Exercise
When a line in the records contains the string "News", copy that line.

Stored data
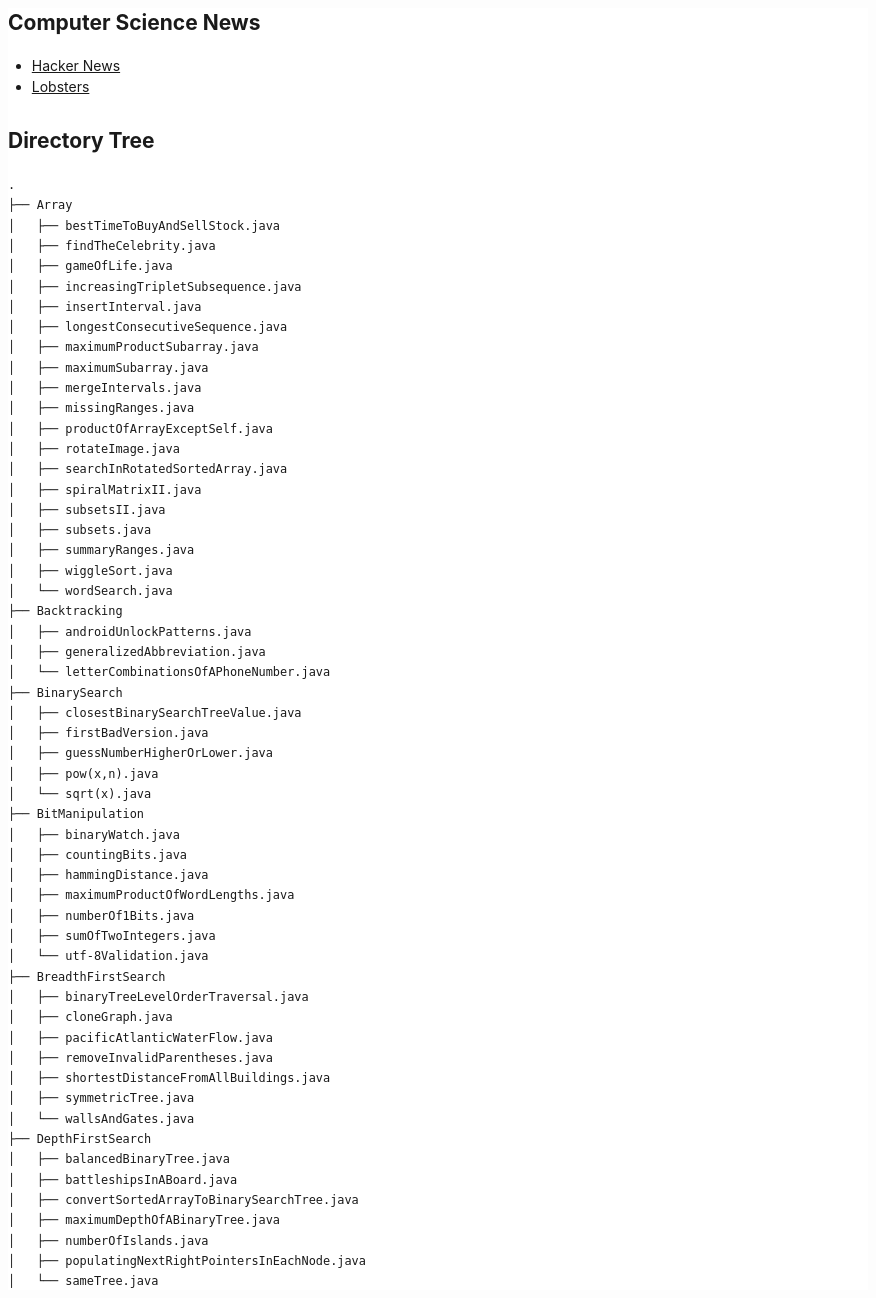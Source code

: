 ## Computer Science News

- [Hacker News](https://news.ycombinator.com/)
- [Lobsters](https://lobste.rs/)

## Directory Tree

```
.
├── Array
│   ├── bestTimeToBuyAndSellStock.java
│   ├── findTheCelebrity.java
│   ├── gameOfLife.java
│   ├── increasingTripletSubsequence.java
│   ├── insertInterval.java
│   ├── longestConsecutiveSequence.java
│   ├── maximumProductSubarray.java
│   ├── maximumSubarray.java
│   ├── mergeIntervals.java
│   ├── missingRanges.java
│   ├── productOfArrayExceptSelf.java
│   ├── rotateImage.java
│   ├── searchInRotatedSortedArray.java
│   ├── spiralMatrixII.java
│   ├── subsetsII.java
│   ├── subsets.java
│   ├── summaryRanges.java
│   ├── wiggleSort.java
│   └── wordSearch.java
├── Backtracking
│   ├── androidUnlockPatterns.java
│   ├── generalizedAbbreviation.java
│   └── letterCombinationsOfAPhoneNumber.java
├── BinarySearch
│   ├── closestBinarySearchTreeValue.java
│   ├── firstBadVersion.java
│   ├── guessNumberHigherOrLower.java
│   ├── pow(x,n).java
│   └── sqrt(x).java
├── BitManipulation
│   ├── binaryWatch.java
│   ├── countingBits.java
│   ├── hammingDistance.java
│   ├── maximumProductOfWordLengths.java
│   ├── numberOf1Bits.java
│   ├── sumOfTwoIntegers.java
│   └── utf-8Validation.java
├── BreadthFirstSearch
│   ├── binaryTreeLevelOrderTraversal.java
│   ├── cloneGraph.java
│   ├── pacificAtlanticWaterFlow.java
│   ├── removeInvalidParentheses.java
│   ├── shortestDistanceFromAllBuildings.java
│   ├── symmetricTree.java
│   └── wallsAndGates.java
├── DepthFirstSearch
│   ├── balancedBinaryTree.java
│   ├── battleshipsInABoard.java
│   ├── convertSortedArrayToBinarySearchTree.java
│   ├── maximumDepthOfABinaryTree.java
│   ├── numberOfIslands.java
│   ├── populatingNextRightPointersInEachNode.java
│   └── sameTree.java
```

Task answer
: ## Computer Science News
- [Hacker News](https://news.ycombinator.com/)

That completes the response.